Filling, mix together
chopped up round steak
ruttabega or tunip
red potato
1 ½ Tablespoon ground suet
salt and pepper

Roll the dough out into circles and fill with the meat filling.  Seal pastry with water, vent the dough.  Bake in a moderate oven until done.

Remember, I don't recommend eating any of the recipes that I label as old.  Please refer to the subject of Recipe - New for the ones that we eat in our home, like the one below...

Cornish Pasties - the New way

For the dough
Sift 3 cups of flour and 1 teaspoon of salt,
cut in 1 cup of shortening,
sprinkle with ½ cup of cold water and mix until it just holds together.
Wrap and let rest in the refrigerator like you do with a pie dough.

For the filling
Mix 2 ¼ cups of cooked, chopped round steak,
1 ½ cups of cooked, diced, red potato, 
¾ cup of chopped onion
1 ½ tablespoon soft butter
salt and pepper

Roll the dough out and cut into 6 inch squares.  Place some of the meat filling onto the dough.  Dampen the dough edges with water and fold over the dough, pinching it to seal.

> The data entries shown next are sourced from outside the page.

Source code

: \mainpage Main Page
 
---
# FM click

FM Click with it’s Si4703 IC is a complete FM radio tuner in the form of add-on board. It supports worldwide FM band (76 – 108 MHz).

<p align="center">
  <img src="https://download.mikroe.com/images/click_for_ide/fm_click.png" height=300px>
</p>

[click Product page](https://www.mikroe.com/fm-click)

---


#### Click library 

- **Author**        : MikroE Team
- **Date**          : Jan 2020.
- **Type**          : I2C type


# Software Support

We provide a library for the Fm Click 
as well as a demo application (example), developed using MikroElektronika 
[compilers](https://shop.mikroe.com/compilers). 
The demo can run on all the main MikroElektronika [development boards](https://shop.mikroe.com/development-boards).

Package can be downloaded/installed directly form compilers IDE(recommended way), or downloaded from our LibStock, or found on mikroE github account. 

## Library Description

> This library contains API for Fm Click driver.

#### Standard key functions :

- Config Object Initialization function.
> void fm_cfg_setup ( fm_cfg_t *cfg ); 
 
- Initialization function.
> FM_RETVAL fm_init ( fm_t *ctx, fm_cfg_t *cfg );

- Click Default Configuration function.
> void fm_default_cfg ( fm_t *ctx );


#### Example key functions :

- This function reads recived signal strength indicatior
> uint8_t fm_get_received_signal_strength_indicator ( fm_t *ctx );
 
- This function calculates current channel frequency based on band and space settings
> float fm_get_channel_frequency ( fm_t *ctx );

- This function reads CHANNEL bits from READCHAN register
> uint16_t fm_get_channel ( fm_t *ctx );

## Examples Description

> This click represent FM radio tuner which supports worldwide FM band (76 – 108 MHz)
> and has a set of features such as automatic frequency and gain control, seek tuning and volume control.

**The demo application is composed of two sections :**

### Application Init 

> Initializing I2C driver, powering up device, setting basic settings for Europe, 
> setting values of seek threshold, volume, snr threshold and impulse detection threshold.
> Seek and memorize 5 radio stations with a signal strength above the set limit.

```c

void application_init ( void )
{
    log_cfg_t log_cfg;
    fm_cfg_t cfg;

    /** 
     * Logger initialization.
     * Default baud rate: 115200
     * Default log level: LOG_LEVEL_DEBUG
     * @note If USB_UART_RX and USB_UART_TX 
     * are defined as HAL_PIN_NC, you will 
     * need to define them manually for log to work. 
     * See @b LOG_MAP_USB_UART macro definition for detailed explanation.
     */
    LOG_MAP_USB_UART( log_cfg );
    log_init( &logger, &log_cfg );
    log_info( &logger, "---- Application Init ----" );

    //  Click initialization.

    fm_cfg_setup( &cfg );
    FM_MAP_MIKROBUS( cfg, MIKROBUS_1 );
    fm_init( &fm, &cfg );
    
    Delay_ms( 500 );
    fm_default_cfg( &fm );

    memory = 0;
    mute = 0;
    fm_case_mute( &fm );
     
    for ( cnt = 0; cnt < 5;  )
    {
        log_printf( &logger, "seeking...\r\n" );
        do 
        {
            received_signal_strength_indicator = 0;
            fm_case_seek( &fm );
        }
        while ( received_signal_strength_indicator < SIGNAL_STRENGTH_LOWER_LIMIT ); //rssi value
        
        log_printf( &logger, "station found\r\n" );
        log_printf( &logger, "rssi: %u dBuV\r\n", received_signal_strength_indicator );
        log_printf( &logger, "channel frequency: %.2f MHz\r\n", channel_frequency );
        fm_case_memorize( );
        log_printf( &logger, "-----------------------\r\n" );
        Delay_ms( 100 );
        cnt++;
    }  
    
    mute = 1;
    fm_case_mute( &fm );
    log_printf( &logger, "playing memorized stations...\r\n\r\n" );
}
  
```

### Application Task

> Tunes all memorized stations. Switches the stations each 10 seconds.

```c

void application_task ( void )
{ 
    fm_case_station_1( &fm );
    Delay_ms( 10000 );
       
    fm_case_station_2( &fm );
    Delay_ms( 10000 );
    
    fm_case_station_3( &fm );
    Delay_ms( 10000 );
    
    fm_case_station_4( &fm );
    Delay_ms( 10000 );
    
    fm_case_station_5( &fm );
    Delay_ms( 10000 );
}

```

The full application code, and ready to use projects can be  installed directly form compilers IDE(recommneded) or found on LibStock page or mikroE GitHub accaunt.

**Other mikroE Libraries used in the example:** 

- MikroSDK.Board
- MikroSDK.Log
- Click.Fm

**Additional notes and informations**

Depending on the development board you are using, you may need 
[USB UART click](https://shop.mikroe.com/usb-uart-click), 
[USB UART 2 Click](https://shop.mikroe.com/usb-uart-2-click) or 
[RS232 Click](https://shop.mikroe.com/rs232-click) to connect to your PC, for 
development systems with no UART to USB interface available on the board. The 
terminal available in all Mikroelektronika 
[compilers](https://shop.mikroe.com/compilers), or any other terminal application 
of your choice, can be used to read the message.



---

Place Pasties on a cookie sheet and bake in a pre-heated oven at 365 degrees for 50 to 60 minutes.

Enjoy Pasties warm, after they have cooled from the oven.  Or eat them like a miner, cold and with a bit of brown grainy mustard.

Thursday, December 5, 2013

Wanted! 100 Dozen Chickens

Love the old newspapers and the things that one finds there.  Here is a classified ad from the local hotel in Boulder.  This appeared in the Boulder News and Courier, Boulder, Colorado.  Friday August 20, 1880, page 3.

Wanted.  At Brainard's Hotel, one hundred dozen chickens.

100 dozen chickens  = 1,200 chickens!
In the 1880 U. S. Census, the population of Boulder was 3,069.
Were they planning on feeding the whole town?
One wonders who all these chickens were going to feed.
What was happening at this hotel and in this town at this time.